Stored data
------------------------------------------------
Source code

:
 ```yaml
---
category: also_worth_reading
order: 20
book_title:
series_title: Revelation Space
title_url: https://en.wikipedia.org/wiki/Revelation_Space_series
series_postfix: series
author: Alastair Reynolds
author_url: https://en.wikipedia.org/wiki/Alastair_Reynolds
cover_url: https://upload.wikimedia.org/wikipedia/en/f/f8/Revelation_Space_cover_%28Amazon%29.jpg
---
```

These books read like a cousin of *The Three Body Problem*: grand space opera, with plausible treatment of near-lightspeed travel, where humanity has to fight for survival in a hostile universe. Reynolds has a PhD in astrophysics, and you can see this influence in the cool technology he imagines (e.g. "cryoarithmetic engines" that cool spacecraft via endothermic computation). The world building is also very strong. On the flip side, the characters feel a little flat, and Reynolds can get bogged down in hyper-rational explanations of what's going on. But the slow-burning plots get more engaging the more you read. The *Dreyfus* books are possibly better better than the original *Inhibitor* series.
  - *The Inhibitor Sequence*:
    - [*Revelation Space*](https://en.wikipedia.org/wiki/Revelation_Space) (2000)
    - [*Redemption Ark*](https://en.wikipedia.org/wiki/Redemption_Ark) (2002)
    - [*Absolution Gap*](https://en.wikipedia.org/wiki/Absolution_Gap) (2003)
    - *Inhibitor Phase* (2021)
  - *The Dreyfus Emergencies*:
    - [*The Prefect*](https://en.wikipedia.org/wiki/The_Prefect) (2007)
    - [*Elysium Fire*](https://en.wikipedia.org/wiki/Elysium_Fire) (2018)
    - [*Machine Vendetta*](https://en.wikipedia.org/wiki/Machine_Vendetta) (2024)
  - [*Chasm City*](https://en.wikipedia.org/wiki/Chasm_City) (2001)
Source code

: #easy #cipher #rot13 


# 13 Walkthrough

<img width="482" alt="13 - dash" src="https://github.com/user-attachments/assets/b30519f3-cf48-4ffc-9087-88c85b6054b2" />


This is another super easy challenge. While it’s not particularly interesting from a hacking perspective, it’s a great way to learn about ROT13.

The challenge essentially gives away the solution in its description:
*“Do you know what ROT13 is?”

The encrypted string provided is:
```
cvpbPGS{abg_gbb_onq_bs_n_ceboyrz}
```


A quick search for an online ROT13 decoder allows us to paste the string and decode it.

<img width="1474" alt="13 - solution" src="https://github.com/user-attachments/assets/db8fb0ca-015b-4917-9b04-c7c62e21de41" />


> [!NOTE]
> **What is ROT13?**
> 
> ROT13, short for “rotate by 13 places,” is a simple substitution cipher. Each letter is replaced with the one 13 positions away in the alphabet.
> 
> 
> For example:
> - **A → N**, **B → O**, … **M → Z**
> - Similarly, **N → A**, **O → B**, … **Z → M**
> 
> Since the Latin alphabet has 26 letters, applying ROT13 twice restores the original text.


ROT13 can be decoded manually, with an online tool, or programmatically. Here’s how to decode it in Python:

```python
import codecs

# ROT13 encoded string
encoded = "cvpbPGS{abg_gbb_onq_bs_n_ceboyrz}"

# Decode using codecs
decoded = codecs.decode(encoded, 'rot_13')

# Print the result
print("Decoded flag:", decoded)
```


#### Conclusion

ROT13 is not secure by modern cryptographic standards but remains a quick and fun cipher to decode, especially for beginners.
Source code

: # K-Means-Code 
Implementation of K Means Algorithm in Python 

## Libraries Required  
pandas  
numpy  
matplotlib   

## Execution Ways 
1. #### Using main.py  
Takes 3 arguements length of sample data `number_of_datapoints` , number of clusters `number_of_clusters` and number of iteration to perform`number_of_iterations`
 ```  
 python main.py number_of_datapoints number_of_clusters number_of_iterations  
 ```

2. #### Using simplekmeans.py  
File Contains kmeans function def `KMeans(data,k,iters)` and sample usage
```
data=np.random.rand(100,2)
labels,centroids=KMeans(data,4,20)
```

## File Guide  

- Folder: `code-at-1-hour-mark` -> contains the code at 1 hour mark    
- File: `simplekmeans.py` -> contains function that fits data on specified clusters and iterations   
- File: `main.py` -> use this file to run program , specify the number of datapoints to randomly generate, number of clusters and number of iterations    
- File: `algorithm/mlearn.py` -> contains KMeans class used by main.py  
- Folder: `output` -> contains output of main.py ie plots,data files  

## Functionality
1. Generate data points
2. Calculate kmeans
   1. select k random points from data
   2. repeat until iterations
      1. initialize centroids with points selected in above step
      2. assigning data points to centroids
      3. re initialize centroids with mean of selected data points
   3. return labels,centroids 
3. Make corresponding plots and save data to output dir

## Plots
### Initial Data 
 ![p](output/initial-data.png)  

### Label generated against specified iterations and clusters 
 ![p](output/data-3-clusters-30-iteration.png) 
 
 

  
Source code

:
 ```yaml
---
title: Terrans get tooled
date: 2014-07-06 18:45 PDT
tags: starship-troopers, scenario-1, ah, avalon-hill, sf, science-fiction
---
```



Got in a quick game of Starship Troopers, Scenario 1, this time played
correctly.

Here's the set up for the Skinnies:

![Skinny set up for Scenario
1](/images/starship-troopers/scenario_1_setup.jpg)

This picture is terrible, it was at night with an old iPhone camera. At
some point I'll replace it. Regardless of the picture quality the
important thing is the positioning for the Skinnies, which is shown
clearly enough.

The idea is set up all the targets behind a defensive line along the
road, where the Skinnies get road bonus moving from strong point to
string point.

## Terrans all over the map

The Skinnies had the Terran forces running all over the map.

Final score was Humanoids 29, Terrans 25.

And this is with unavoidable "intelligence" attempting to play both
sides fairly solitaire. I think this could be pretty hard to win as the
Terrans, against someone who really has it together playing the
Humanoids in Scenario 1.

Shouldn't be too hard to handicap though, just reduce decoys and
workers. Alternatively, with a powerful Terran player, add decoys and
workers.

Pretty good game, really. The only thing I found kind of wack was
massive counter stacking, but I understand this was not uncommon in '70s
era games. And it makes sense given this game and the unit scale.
------------------------------------------------
INSTRUCTIONS FOR THE TASK: Once you reach the line with "- [*Chasm City*](https://en.wikipedia.org/wiki/Chasm_City)" in the data above, copy it and every line after it exactly, up to and including the line with "The challenge essentially".

REPLY TO THE TASK:
  - [*Chasm City*](https://en.wikipedia.org/wiki/Chasm_City) (2001)
Source code

: #easy #cipher #rot13 


# 13 Walkthrough

<img width="482" alt="13 - dash" src="https://github.com/user-attachments/assets/b30519f3-cf48-4ffc-9087-88c85b6054b2" />


This is another super easy challenge. While it’s not particularly interesting from a hacking perspective, it’s a great way to learn about ROT13.

The challenge essentially gives away the solution in its description:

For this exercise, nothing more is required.